Records shown below:
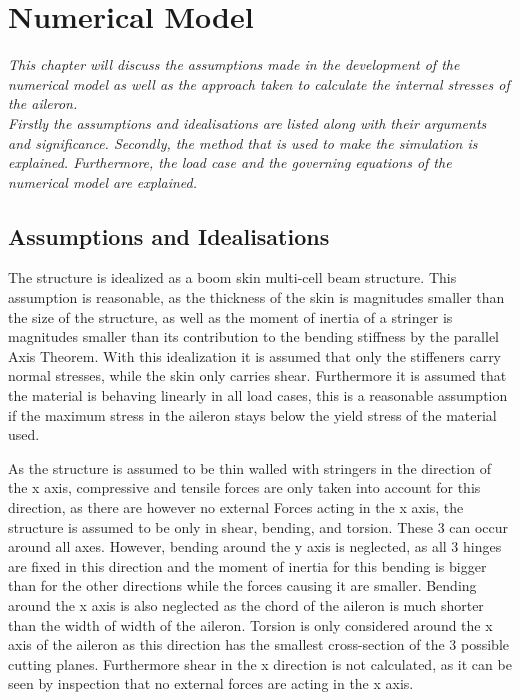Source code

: \section{Numerical Model}
\label{sec:numerical_model}
\textit{This chapter will discuss the assumptions made in the development of the numerical model as well as the approach taken to calculate the internal stresses of the aileron.\\
Firstly the assumptions and idealisations are listed along with their arguments and significance. Secondly, the method that is used to make the simulation is explained. Furthermore, the load case and the governing equations of the numerical model are explained.}

\subsection{Assumptions and Idealisations}
\label{subsec:assumptions_numerical}
The structure is idealized as a boom skin multi-cell beam structure. This assumption is reasonable, as the thickness of the skin is magnitudes smaller than the size of the structure, as well as the moment of inertia of a stringer is magnitudes smaller than its contribution to the bending stiffness by the parallel Axis Theorem. With this idealization it is assumed that only the stiffeners carry normal stresses, while the skin only carries shear. Furthermore it is assumed that the material is behaving linearly in all load cases, this is a reasonable assumption if the maximum stress in the aileron stays below the yield stress of the material used.\par

As the structure is assumed to be thin walled with stringers in the direction of the x axis, compressive and tensile forces are only taken into account for this direction, as there are however no external Forces acting in the x axis, the structure is assumed to be only in shear, bending, and torsion. These 3 can occur around all axes. However, bending around the y axis is neglected, as all 3 hinges are fixed in this direction and the moment of inertia for this bending is bigger than for the other directions while the forces causing it are smaller. Bending around the x axis is also neglected as the chord of the aileron is much shorter than the width of width of the aileron. Torsion is only considered around the x axis of the aileron as this direction has the smallest cross-section of the 3 possible cutting planes. Furthermore shear in the x direction is not calculated, as it can be seen by inspection that no external forces are acting in the x axis.

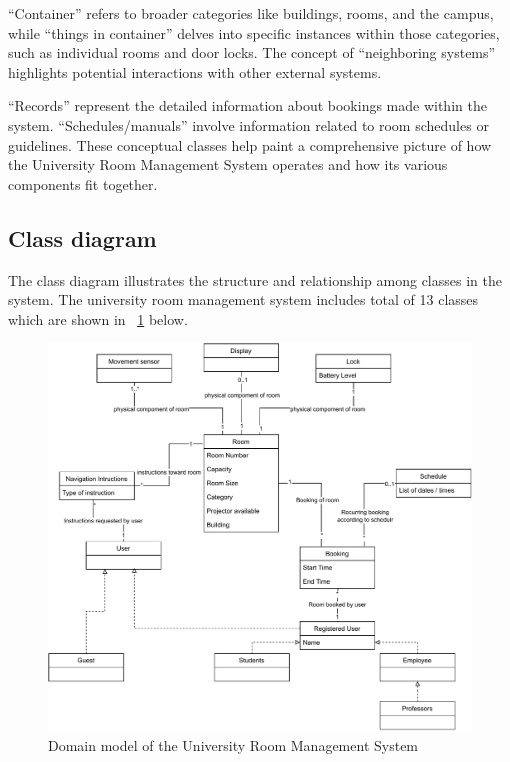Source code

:\documentclass[conference,onecolumn]{IEEEtran}
\begin{document}
	``Container'' refers to broader categories like buildings, rooms, and the campus, while ``things in container'' delves into specific instances within those categories, such as individual rooms and door locks. The concept of ``neighboring systems'' highlights potential interactions with other external systems.
	
	``Records'' represent the detailed information about bookings made within the system. ``Schedules/manuals'' involve information related to room schedules or guidelines. These conceptual classes help paint a comprehensive picture of how the University Room Management System operates and how its various components fit together.

\subsection{Class diagram}
	The class diagram illustrates the structure and relationship among classes in the system. The university room management system includes total of 13 classes which are shown in \figurename~\ref{fig:classdiagram} below.

	\begin{figure}[H]
		\centering
		\includegraphics[width=1\textwidth]{Figures/DomainModel.pdf}
		\caption{Domain model of the University Room Management System}
		\label{fig:classdiagram}
	\end{figure}
\end{document}
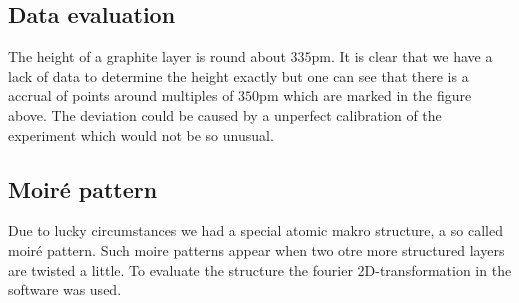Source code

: \documentclass[a4paper, parskip=half]{scrartcl}
\begin{document}
\begin{center}
\begin{tabular}{>{\centering\arraybackslash}m{2in} >{\centering\arraybackslash}m{2in} >{\centering\arraybackslash}m{1in}}
\end{tabular}
\end{center}
\newpage
\subsection{Data evaluation}
The height of a graphite layer is round about $335 \text{pm}$. It is clear that we have a lack of data to determine the height exactly but one can see that there is a accrual of points around multiples of $350 \text{pm}$ which are marked in the figure above. The deviation could be caused by a unperfect calibration of the experiment which would not be so unusual.

\subsection{Moiré pattern}
Due to lucky circumstances we had a special atomic makro structure, a so called moiré pattern. Such moire patterns appear when two otre more structured layers are twisted a little. To evaluate the structure the fourier 2D-transformation in the software was used.
\end{document}
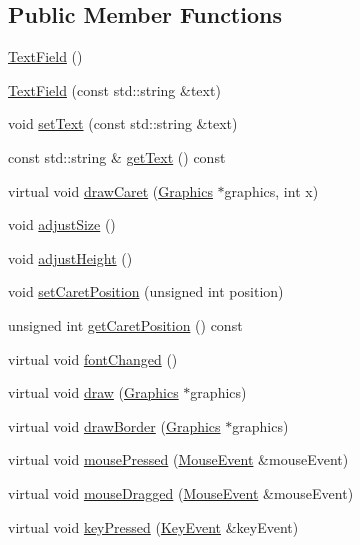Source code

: \subsection*{Public Member Functions}
\begin{DoxyCompactItemize}
\item 
\hyperlink{classgcn_1_1TextField_a8348b49dd66cefd728e6d75174a13216}{Text\+Field} ()
\item 
\hyperlink{classgcn_1_1TextField_a2ee5cd927898e14cf070ea37c546015d}{Text\+Field} (const std\+::string \&text)
\item 
void \hyperlink{classgcn_1_1TextField_ad4da21d56554bc41f2666417889757bd}{set\+Text} (const std\+::string \&text)
\item 
const std\+::string \& \hyperlink{classgcn_1_1TextField_a4ab8ba2a5522c3d2163d7e4cdb0b298a}{get\+Text} () const 
\item 
virtual void \hyperlink{classgcn_1_1TextField_abf0b5531f60f50be504fedfd12bb07c8}{draw\+Caret} (\hyperlink{classgcn_1_1Graphics}{Graphics} $\ast$graphics, int x)
\item 
void \hyperlink{classgcn_1_1TextField_a5fa19c9dbe8ce775772d4ad5c995477a}{adjust\+Size} ()
\item 
void \hyperlink{classgcn_1_1TextField_a8b6a3c9f6973376e72810c00680ced8e}{adjust\+Height} ()
\item 
void \hyperlink{classgcn_1_1TextField_a01556df765b6eebaaa7f561fe080f5e1}{set\+Caret\+Position} (unsigned int position)
\item 
unsigned int \hyperlink{classgcn_1_1TextField_a8866f8d955405f2ef0542f11b3d253c1}{get\+Caret\+Position} () const 
\item 
virtual void \hyperlink{classgcn_1_1TextField_a19a47e362b1f5ca5e88e0372b5774fd8}{font\+Changed} ()
\item 
virtual void \hyperlink{classgcn_1_1TextField_aea7d866255c803a0e569fe6237c20660}{draw} (\hyperlink{classgcn_1_1Graphics}{Graphics} $\ast$graphics)
\item 
virtual void \hyperlink{classgcn_1_1TextField_ac094e85ea11edd7706044543f2c36230}{draw\+Border} (\hyperlink{classgcn_1_1Graphics}{Graphics} $\ast$graphics)
\item 
virtual void \hyperlink{classgcn_1_1TextField_aba94195f14616895a640fa0f880aa2c8}{mouse\+Pressed} (\hyperlink{classgcn_1_1MouseEvent}{Mouse\+Event} \&mouse\+Event)
\item 
virtual void \hyperlink{classgcn_1_1TextField_a7e837a5f48b10557bc3874108fde7789}{mouse\+Dragged} (\hyperlink{classgcn_1_1MouseEvent}{Mouse\+Event} \&mouse\+Event)
\item 
virtual void \hyperlink{classgcn_1_1TextField_a6dc1d5b81abdb81f4e169ed22dd849ae}{key\+Pressed} (\hyperlink{classgcn_1_1KeyEvent}{Key\+Event} \&key\+Event)
\end{DoxyCompactItemize}
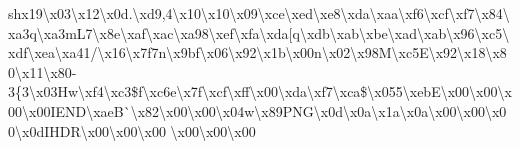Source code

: \begin{DoxyCompactItemize}
sh{}x19\textbackslash{}x03\textbackslash{}x12\textbackslash{}x0d.\textbackslash{}xd9,4\textbackslash{}x10\textbackslash{}x10\textbackslash{}x09\textbackslash{}xce\textbackslash{}xed\textbackslash{}xe8\textbackslash{}xda\textbackslash{}xaa\textbackslash{}xf6\textbackslash{}xcf\textbackslash{}xf7\textbackslash{}x84\textbackslash{}xa3q\textbackslash{}xa3m\+L7\textbackslash{}x8e\textbackslash{}xaf\textbackslash{}xac\textbackslash{}xa98\textbackslash{}xef\textbackslash{}xfa\textbackslash{}xda\mbox{[}q\textbackslash{}xdb\textbackslash{}xab\textbackslash{}xbe\textbackslash{}xad\textbackslash{}xab\textbackslash{}x96\textbackslash{}xc5\textbackslash{}xdf\textbackslash{}xea\textbackslash{}xa41/\textbackslash{}x16\textbackslash{}x7f7n\textbackslash{}x9bf\textbackslash{}x06\textbackslash{}x92\textbackslash{}x1b\textbackslash{}x00n\textbackslash{}x02\textbackslash{}x98\+M\textbackslash{}xc5\+E\textbackslash{}x92\textbackslash{}x18\textbackslash{}x80\textbackslash{}x11\textbackslash{}x80-\/3\{3\textbackslash{}x03\+Hw\textbackslash{}xf4\textbackslash{}xc3\$f\textbackslash{}xc6e\textbackslash{}x7f\textbackslash{}xcf\textbackslash{}xff\textbackslash{}x00\textbackslash{}xda\textbackslash{}xf7\textbackslash{}xca\$\textbackslash{}x055\textbackslash{}xeb\+E\textbackslash{}x00\textbackslash{}x00\textbackslash{}x00\textbackslash{}x00\+I\+E\+N\+D\textbackslash{}xae\+B\`{}\textbackslash{}x82\textbackslash{}x00\textbackslash{}x00\textbackslash{}x04w\textbackslash{}x89\+P\+N\+G\textbackslash{}x0d\textbackslash{}x0a\textbackslash{}x1a\textbackslash{}x0a\textbackslash{}x00\textbackslash{}x00\textbackslash{}x00\textbackslash{}x0d\+I\+H\+D\+R\textbackslash{}x00\textbackslash{}x00\textbackslash{}x00 \textbackslash{}x00\textbackslash{}x00\textbackslash{}x00 
\end{DoxyCompactItemize}
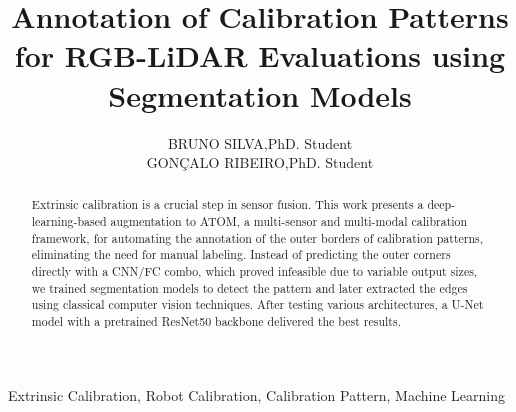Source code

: \documentclass{ieeeaccess}
\begin{document}

\title{Annotation of Calibration Patterns for RGB-LiDAR Evaluations using Segmentation Models}
\author{\uppercase{Bruno Silva},PhD. Student\\
\uppercase{Gonçalo Ribeiro},PhD. Student}

\address[1]{Department of Mechanical Engineering, University of Aveiro}



\begin{abstract}

  Extrinsic calibration is a crucial step in sensor fusion. This work presents a deep-learning-based augmentation to ATOM, a
  multi-sensor and multi-modal calibration framework, for automating the annotation of the outer borders of calibration patterns,
  eliminating the need for manual labeling. Instead of predicting the outer corners directly with a CNN/FC combo, which proved
  infeasible due to variable output sizes, we trained segmentation models to detect the pattern and later extracted the edges using
classical computer vision techniques. After testing various architectures, a U-Net model with a pretrained ResNet50 backbone delivered
the best results. \end{abstract}

\begin{keywords}
Extrinsic Calibration, Robot Calibration, Calibration Pattern, Machine Learning
\end{keywords}

\titlepgskip=-21pt

\maketitle










\EOD
\end{document}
End of Records shown.
*Problem details*: Determine how many lines in the listing above hold the string "Extrinsic", then write only the number.

*Finished exercise*: 2